### What is expected
The answer is a number and nothing else: the count of lines in these entries containing the word "referrerpolicy".

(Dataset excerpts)

============================================================

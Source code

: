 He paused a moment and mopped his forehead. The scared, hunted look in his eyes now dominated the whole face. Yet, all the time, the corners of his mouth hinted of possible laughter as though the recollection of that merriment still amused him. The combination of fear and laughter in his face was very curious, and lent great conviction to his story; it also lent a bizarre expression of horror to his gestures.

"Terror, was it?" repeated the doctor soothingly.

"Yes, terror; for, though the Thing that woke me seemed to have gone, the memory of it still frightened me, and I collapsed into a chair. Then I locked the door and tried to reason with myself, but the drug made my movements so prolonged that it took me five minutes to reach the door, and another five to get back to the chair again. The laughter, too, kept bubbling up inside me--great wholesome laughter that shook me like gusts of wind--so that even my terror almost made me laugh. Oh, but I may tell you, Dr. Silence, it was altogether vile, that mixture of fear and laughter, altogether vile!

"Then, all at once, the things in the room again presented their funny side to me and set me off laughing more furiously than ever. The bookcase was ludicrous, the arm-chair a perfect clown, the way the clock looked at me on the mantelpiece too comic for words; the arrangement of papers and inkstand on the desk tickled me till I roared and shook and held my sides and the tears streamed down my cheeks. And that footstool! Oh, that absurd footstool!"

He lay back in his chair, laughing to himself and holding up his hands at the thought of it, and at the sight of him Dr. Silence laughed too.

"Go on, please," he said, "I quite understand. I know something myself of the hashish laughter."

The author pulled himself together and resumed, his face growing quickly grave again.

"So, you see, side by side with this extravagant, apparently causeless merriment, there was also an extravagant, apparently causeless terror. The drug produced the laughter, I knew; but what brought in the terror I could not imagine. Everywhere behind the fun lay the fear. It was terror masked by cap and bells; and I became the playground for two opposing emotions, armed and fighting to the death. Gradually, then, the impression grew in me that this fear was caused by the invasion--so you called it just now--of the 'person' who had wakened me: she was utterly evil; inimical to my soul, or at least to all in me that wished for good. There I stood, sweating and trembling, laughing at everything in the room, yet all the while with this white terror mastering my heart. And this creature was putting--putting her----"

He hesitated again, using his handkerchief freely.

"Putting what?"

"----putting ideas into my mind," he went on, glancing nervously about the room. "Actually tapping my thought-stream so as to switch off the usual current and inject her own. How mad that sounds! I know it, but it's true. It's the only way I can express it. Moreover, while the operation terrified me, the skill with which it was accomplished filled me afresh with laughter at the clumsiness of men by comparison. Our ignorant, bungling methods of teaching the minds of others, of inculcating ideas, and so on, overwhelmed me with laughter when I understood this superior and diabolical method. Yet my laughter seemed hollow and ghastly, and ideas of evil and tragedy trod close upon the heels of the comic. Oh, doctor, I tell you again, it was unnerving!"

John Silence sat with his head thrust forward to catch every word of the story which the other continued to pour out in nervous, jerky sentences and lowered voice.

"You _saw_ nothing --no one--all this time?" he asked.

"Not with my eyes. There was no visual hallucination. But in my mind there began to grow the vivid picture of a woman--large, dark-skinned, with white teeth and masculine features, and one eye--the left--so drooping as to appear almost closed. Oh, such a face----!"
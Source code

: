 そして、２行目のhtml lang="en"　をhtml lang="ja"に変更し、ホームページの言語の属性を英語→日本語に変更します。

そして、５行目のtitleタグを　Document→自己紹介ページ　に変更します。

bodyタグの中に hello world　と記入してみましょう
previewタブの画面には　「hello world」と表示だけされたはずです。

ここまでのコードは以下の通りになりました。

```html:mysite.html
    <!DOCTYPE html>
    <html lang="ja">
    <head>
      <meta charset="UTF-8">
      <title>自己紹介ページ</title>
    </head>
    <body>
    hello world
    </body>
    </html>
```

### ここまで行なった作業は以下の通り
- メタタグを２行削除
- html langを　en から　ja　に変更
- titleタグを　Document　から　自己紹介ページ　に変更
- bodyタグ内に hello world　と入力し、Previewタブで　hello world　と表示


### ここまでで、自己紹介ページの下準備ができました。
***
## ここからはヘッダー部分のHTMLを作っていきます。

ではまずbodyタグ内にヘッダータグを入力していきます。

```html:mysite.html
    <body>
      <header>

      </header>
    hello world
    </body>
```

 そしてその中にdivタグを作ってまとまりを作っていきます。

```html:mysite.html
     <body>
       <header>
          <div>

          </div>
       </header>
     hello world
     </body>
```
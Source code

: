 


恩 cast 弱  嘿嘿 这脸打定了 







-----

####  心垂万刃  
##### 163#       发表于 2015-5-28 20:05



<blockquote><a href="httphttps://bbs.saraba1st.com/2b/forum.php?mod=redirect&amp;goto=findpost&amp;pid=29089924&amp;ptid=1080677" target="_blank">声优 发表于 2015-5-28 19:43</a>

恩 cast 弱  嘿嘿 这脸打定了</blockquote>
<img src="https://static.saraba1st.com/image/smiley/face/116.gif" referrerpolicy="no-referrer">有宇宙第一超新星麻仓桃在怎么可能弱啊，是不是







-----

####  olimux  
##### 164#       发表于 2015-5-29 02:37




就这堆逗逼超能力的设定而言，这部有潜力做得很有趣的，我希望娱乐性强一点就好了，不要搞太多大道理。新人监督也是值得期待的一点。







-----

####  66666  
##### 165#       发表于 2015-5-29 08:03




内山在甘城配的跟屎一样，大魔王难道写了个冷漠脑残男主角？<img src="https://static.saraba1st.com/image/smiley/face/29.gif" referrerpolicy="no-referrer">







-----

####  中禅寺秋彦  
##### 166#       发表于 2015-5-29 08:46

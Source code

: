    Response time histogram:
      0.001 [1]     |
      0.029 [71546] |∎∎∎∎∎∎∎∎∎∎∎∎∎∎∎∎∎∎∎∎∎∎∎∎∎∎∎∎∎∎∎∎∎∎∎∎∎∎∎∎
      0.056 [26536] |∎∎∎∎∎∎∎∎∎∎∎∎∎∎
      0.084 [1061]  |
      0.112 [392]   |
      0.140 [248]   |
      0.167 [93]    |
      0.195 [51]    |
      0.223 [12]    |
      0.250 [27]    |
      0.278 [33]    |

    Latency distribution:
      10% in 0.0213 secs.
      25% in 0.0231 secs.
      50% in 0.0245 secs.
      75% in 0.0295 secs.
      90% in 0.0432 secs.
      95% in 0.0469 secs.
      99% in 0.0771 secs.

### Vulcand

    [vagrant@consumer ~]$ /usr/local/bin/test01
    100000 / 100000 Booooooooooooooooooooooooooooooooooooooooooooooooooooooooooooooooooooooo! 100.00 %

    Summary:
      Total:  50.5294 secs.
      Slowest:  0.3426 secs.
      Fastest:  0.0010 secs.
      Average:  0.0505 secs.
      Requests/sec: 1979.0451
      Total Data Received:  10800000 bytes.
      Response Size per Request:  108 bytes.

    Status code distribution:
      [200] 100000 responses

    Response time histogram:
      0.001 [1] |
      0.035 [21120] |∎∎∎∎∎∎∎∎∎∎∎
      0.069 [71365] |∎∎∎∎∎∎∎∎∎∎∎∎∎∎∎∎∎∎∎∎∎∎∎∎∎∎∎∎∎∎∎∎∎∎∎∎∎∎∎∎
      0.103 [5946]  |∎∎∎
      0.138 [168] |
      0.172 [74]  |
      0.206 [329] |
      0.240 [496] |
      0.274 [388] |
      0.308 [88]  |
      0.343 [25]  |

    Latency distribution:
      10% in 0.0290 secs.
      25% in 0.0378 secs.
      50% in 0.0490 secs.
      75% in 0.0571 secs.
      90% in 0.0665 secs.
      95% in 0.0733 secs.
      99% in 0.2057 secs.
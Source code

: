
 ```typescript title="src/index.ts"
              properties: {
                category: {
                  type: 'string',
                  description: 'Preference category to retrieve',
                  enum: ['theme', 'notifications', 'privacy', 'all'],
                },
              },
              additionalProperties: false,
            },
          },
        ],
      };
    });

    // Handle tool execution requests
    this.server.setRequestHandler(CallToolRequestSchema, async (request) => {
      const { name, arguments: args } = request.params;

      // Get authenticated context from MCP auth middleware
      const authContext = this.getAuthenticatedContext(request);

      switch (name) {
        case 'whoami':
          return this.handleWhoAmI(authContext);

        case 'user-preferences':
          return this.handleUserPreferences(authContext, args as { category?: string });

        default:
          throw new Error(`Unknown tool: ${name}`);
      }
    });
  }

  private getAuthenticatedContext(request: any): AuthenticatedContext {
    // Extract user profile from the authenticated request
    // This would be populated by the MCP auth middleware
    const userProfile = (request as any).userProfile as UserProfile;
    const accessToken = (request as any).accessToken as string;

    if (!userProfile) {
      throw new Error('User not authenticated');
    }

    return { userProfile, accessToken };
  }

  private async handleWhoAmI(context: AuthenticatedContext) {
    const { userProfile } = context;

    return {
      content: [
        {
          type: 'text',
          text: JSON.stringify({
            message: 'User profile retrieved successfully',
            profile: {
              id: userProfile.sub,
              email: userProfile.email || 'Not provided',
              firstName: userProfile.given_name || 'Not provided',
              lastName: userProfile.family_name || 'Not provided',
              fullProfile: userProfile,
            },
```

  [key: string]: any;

============================================================

### Task response
2